=== Directions ===
Write out all the records exactly, and keep any images out.

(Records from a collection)
Segment Open
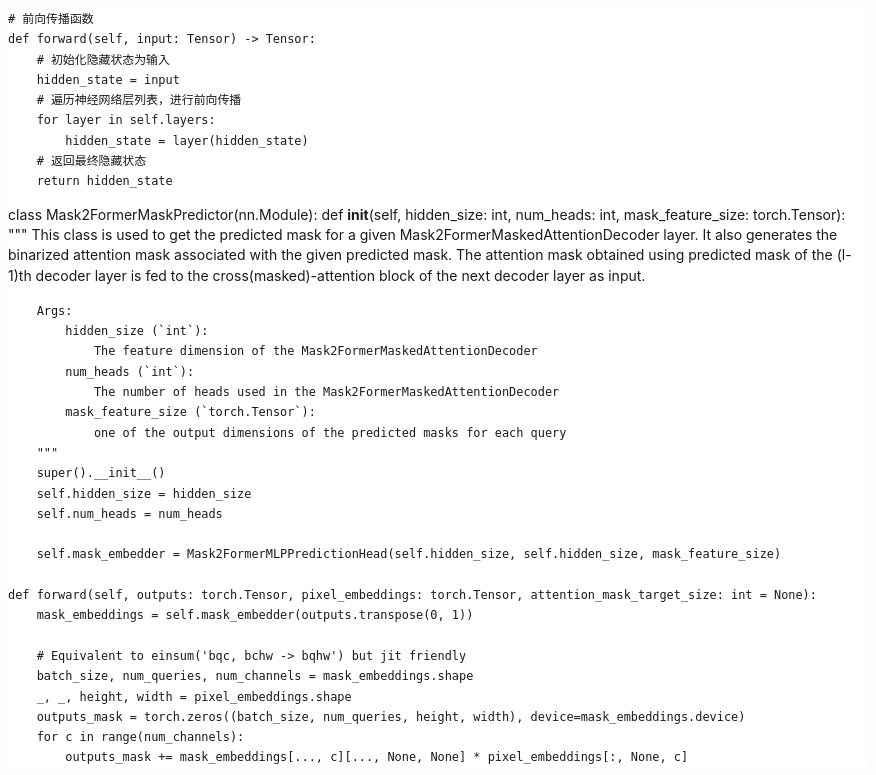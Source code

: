 
    # 前向传播函数
    def forward(self, input: Tensor) -> Tensor:
        # 初始化隐藏状态为输入
        hidden_state = input
        # 遍历神经网络层列表，进行前向传播
        for layer in self.layers:
            hidden_state = layer(hidden_state)
        # 返回最终隐藏状态
        return hidden_state
class Mask2FormerMaskPredictor(nn.Module):
    def __init__(self, hidden_size: int, num_heads: int, mask_feature_size: torch.Tensor):
        """
        This class is used to get the predicted mask for a given Mask2FormerMaskedAttentionDecoder layer. It also
        generates the binarized attention mask associated with the given predicted mask. The attention mask obtained
        using predicted mask of the (l-1)th decoder layer is fed to the cross(masked)-attention block of the next
        decoder layer as input.

        Args:
            hidden_size (`int`):
                The feature dimension of the Mask2FormerMaskedAttentionDecoder
            num_heads (`int`):
                The number of heads used in the Mask2FormerMaskedAttentionDecoder
            mask_feature_size (`torch.Tensor`):
                one of the output dimensions of the predicted masks for each query
        """
        super().__init__()
        self.hidden_size = hidden_size
        self.num_heads = num_heads

        self.mask_embedder = Mask2FormerMLPPredictionHead(self.hidden_size, self.hidden_size, mask_feature_size)

    def forward(self, outputs: torch.Tensor, pixel_embeddings: torch.Tensor, attention_mask_target_size: int = None):
        mask_embeddings = self.mask_embedder(outputs.transpose(0, 1))

        # Equivalent to einsum('bqc, bchw -> bqhw') but jit friendly
        batch_size, num_queries, num_channels = mask_embeddings.shape
        _, _, height, width = pixel_embeddings.shape
        outputs_mask = torch.zeros((batch_size, num_queries, height, width), device=mask_embeddings.device)
        for c in range(num_channels):
            outputs_mask += mask_embeddings[..., c][..., None, None] * pixel_embeddings[:, None, c]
Segment Closed
=== Written solution ===
Source code

: 
    # 前向传播函数
    def forward(self, input: Tensor) -> Tensor:
        # 初始化隐藏状态为输入
        hidden_state = input
        # 遍历神经网络层列表，进行前向传播
        for layer in self.layers:
            hidden_state = layer(hidden_state)
        # 返回最终隐藏状态
        return hidden_state
class Mask2FormerMaskPredictor(nn.Module):
    def __init__(self, hidden_size: int, num_heads: int, mask_feature_size: torch.Tensor):
        """
        This class is used to get the predicted mask for a given Mask2FormerMaskedAttentionDecoder layer. It also
        generates the binarized attention mask associated with the given predicted mask. The attention mask obtained
        using predicted mask of the (l-1)th decoder layer is fed to the cross(masked)-attention block of the next
        decoder layer as input.

        Args:
            hidden_size (`int`):
                The feature dimension of the Mask2FormerMaskedAttentionDecoder
            num_heads (`int`):
                The number of heads used in the Mask2FormerMaskedAttentionDecoder
            mask_feature_size (`torch.Tensor`):
                one of the output dimensions of the predicted masks for each query
        """
        super().__init__()
        self.hidden_size = hidden_size
        self.num_heads = num_heads

        self.mask_embedder = Mask2FormerMLPPredictionHead(self.hidden_size, self.hidden_size, mask_feature_size)

    def forward(self, outputs: torch.Tensor, pixel_embeddings: torch.Tensor, attention_mask_target_size: int = None):
        mask_embeddings = self.mask_embedder(outputs.transpose(0, 1))

        # Equivalent to einsum('bqc, bchw -> bqhw') but jit friendly
        batch_size, num_queries, num_channels = mask_embeddings.shape
        _, _, height, width = pixel_embeddings.shape
        outputs_mask = torch.zeros((batch_size, num_queries, height, width), device=mask_embeddings.device)
        for c in range(num_channels):
            outputs_mask += mask_embeddings[..., c][..., None, None] * pixel_embeddings[:, None, c]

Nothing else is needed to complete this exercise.